**WHAT THE TASK REQUIRES**: Please give the data again in full, exactly as provided.

Dataset entries
--------

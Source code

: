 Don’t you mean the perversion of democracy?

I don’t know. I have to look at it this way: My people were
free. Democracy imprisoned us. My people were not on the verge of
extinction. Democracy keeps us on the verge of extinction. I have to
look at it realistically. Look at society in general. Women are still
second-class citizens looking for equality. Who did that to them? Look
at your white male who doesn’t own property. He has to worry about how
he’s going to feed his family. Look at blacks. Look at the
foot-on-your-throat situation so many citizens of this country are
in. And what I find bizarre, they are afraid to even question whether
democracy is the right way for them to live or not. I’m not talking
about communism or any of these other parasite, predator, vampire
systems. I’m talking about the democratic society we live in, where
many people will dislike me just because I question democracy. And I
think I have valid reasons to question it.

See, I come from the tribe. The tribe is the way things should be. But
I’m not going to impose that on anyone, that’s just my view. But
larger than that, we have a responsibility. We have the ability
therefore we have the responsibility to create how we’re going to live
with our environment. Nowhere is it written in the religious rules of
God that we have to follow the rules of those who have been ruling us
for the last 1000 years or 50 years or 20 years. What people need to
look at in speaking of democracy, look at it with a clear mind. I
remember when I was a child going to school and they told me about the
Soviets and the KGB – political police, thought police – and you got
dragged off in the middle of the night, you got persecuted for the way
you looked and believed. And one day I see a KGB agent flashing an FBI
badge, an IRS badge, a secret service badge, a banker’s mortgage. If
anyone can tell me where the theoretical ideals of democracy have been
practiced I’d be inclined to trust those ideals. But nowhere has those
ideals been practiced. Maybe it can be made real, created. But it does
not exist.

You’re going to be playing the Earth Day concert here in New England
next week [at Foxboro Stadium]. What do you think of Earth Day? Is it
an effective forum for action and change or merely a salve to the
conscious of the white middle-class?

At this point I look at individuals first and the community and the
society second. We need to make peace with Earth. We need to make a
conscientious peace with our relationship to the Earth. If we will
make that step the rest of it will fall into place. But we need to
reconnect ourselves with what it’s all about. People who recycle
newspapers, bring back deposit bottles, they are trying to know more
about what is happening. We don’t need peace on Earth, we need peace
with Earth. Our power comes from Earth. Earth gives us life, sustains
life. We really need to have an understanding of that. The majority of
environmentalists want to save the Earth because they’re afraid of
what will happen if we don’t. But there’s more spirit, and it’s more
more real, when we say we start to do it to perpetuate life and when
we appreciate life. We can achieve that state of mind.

--------

**FINISHED EXERCISE**:
Source code

: Don’t you mean the perversion of democracy?

I don’t know. I have to look at it this way: My people were
free. Democracy imprisoned us. My people were not on the verge of
extinction. Democracy keeps us on the verge of extinction. I have to
look at it realistically. Look at society in general. Women are still
second-class citizens looking for equality. Who did that to them? Look
at your white male who doesn’t own property. He has to worry about how
he’s going to feed his family. Look at blacks. Look at the
foot-on-your-throat situation so many citizens of this country are
in. And what I find bizarre, they are afraid to even question whether
democracy is the right way for them to live or not. I’m not talking
about communism or any of these other parasite, predator, vampire
systems. I’m talking about the democratic society we live in, where
many people will dislike me just because I question democracy. And I
think I have valid reasons to question it.

See, I come from the tribe. The tribe is the way things should be. But
I’m not going to impose that on anyone, that’s just my view. But
larger than that, we have a responsibility. We have the ability
therefore we have the responsibility to create how we’re going to live
with our environment. Nowhere is it written in the religious rules of
God that we have to follow the rules of those who have been ruling us
for the last 1000 years or 50 years or 20 years. What people need to
look at in speaking of democracy, look at it with a clear mind. I
remember when I was a child going to school and they told me about the
Soviets and the KGB – political police, thought police – and you got
dragged off in the middle of the night, you got persecuted for the way
you looked and believed. And one day I see a KGB agent flashing an FBI
badge, an IRS badge, a secret service badge, a banker’s mortgage. If
anyone can tell me where the theoretical ideals of democracy have been
practiced I’d be inclined to trust those ideals. But nowhere has those
ideals been practiced. Maybe it can be made real, created. But it does
not exist.

You’re going to be playing the Earth Day concert here in New England
next week [at Foxboro Stadium]. What do you think of Earth Day? Is it
an effective forum for action and change or merely a salve to the
conscious of the white middle-class?

At this point I look at individuals first and the community and the
society second. We need to make peace with Earth. We need to make a
conscientious peace with our relationship to the Earth. If we will
make that step the rest of it will fall into place. But we need to
reconnect ourselves with what it’s all about. People who recycle
newspapers, bring back deposit bottles, they are trying to know more
about what is happening. We don’t need peace on Earth, we need peace
with Earth. Our power comes from Earth. Earth gives us life, sustains
life. We really need to have an understanding of that. The majority of
environmentalists want to save the Earth because they’re afraid of
what will happen if we don’t. But there’s more spirit, and it’s more
more real, when we say we start to do it to perpetuate life and when
we appreciate life. We can achieve that state of mind.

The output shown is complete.